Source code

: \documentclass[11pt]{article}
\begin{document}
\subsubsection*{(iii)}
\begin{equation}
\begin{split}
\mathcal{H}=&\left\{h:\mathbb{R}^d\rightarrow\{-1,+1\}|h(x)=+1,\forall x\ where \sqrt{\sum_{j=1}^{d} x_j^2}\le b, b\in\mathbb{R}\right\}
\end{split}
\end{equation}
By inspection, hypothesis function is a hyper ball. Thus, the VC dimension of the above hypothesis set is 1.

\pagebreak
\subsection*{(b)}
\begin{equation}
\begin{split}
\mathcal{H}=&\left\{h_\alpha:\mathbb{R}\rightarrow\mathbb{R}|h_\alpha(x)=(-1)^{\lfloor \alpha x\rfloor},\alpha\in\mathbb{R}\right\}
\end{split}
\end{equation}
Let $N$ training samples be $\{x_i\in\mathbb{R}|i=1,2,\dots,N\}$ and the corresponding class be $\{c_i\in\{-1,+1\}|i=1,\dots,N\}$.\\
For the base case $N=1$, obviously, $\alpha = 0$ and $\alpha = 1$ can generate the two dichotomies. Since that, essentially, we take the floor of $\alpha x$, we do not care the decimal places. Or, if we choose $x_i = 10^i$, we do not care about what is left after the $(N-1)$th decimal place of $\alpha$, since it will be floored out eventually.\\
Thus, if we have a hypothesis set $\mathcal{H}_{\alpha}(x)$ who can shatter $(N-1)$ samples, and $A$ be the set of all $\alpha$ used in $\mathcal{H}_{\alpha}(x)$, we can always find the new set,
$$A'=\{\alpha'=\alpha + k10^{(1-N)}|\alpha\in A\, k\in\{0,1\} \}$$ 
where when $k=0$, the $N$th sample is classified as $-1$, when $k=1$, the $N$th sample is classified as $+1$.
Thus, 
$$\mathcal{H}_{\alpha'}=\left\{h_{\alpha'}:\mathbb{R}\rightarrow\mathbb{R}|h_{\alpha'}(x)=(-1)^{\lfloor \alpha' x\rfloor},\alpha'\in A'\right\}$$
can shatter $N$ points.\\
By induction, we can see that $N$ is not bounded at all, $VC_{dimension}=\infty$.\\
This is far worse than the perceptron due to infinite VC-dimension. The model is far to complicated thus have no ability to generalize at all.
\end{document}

> ASSIGNMENT
Look for the string "hypothesis" in the records, and copy every line where it is found.

> ANSWER SECTION
By inspection, hypothesis function is a hyper ball. Thus, the VC dimension of the above hypothesis set is 1.
Thus, if we have a hypothesis set $\mathcal{H}_{\alpha}(x)$ who can shatter $(N-1)$ samples, and $A$ be the set of all $\alpha$ used in $\mathcal{H}_{\alpha}(x)$, we can always find the new set,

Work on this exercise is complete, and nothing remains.